§ **Listed records**
•••
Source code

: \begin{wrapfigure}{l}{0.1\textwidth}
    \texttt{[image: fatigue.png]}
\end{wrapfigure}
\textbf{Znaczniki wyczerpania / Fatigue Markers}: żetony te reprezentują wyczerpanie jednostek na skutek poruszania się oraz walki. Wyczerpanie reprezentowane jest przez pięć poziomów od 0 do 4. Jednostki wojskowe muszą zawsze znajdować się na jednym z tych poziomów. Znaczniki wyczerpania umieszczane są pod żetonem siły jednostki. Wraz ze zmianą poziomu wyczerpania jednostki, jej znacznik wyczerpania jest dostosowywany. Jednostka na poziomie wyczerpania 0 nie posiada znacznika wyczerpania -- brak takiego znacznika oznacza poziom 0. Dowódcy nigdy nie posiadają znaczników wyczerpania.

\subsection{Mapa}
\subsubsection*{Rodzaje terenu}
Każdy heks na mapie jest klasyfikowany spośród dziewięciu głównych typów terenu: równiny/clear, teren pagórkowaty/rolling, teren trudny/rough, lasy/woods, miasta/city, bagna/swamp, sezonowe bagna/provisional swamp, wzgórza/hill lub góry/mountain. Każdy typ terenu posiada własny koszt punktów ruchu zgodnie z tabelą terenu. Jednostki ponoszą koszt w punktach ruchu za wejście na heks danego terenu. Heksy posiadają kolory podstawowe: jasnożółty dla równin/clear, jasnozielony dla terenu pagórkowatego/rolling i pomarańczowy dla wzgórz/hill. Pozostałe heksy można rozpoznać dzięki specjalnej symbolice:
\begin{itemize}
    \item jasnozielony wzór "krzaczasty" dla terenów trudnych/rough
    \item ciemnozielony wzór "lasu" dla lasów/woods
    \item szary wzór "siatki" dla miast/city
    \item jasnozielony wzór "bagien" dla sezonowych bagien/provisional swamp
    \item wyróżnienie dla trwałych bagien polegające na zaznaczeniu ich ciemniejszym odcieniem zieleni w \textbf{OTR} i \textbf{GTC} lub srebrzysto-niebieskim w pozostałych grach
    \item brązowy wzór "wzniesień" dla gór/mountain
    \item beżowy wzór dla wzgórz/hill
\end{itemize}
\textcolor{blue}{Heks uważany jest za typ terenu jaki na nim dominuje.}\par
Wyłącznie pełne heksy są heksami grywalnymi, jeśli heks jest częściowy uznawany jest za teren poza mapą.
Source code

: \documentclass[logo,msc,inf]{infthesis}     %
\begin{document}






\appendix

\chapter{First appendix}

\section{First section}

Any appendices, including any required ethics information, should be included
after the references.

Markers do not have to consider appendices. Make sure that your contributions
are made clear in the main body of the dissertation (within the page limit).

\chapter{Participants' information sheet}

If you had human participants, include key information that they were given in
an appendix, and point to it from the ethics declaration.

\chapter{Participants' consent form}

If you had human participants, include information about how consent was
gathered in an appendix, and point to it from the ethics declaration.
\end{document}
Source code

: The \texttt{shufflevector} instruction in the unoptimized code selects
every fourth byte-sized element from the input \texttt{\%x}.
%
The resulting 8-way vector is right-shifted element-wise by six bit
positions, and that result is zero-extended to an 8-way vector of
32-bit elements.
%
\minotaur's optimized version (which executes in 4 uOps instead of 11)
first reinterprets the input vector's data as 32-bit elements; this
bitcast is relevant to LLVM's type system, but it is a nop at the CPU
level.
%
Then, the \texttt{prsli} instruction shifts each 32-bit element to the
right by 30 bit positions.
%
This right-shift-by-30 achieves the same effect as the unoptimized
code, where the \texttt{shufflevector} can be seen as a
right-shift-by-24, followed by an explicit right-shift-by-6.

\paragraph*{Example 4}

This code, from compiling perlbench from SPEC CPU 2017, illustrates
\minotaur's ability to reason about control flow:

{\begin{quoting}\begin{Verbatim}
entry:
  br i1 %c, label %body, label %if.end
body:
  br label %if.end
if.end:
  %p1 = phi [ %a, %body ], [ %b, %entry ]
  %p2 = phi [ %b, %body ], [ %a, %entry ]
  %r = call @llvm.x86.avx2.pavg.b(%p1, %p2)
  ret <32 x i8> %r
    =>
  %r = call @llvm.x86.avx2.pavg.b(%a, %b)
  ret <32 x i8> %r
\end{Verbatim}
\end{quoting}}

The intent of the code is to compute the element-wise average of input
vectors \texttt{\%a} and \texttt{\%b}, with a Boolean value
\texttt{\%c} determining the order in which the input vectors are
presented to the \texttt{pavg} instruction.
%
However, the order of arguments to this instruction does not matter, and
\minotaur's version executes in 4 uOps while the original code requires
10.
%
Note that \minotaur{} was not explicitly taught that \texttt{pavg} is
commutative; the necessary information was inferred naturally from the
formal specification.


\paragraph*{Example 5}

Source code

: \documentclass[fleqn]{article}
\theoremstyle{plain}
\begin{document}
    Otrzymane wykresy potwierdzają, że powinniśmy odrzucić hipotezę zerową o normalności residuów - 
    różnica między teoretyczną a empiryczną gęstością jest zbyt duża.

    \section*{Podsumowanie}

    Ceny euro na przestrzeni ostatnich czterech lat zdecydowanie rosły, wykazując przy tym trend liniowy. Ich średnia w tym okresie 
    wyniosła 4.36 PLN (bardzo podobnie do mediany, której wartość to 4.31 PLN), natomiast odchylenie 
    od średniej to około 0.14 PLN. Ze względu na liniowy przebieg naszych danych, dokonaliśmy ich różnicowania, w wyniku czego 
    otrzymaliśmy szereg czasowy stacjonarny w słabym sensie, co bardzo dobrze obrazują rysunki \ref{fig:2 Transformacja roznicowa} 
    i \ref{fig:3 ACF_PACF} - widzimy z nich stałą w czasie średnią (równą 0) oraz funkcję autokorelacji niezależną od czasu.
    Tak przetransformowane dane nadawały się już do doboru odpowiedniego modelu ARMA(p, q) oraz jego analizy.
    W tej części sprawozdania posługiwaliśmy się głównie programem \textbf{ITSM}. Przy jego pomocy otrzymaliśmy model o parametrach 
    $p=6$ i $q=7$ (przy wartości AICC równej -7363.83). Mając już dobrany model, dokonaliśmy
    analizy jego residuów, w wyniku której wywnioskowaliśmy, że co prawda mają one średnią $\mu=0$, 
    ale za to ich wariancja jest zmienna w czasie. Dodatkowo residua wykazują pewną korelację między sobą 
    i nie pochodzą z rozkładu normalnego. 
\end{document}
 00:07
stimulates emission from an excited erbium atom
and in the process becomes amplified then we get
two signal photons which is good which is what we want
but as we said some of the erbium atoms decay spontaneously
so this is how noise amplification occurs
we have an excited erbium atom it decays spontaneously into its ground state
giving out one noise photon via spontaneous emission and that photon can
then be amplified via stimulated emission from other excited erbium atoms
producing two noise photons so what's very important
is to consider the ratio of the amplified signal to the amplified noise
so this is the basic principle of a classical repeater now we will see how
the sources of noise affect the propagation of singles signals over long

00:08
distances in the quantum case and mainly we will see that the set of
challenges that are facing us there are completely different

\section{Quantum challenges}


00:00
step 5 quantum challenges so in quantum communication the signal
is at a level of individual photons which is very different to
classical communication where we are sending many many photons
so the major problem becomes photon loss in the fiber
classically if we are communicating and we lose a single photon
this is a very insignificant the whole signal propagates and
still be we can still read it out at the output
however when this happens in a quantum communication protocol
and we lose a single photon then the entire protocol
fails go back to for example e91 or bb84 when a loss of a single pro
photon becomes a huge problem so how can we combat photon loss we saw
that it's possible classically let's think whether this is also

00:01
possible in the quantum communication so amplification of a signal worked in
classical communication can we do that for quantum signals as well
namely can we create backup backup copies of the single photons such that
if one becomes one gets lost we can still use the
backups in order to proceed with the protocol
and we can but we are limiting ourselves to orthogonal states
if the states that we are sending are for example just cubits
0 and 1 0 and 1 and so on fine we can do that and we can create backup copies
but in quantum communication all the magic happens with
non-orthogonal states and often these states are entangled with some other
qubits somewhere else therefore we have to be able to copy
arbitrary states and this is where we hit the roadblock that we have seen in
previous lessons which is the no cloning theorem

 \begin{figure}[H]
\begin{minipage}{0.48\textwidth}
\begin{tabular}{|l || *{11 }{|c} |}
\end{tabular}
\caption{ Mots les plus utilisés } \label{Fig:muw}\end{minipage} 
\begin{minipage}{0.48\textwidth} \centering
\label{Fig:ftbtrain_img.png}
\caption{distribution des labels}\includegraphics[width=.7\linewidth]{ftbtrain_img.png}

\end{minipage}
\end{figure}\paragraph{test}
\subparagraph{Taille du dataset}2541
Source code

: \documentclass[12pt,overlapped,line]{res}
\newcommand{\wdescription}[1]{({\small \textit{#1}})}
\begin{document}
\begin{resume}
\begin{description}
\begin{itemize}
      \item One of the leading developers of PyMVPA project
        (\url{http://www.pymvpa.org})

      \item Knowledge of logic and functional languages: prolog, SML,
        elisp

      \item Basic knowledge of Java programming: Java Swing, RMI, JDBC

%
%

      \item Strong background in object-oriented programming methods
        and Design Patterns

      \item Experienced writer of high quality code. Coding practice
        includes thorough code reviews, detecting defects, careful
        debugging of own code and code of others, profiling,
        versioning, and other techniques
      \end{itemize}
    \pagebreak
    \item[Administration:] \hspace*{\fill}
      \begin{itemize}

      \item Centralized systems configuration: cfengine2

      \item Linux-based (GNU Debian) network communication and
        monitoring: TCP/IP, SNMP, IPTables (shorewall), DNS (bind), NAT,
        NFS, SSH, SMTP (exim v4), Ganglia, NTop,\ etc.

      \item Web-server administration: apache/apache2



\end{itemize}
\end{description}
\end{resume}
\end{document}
•••
Each line with "chapter" in it must be identified and copied from the material.

\chapter{First appendix}
\chapter{Participants' information sheet}
\chapter{Participants' consent form}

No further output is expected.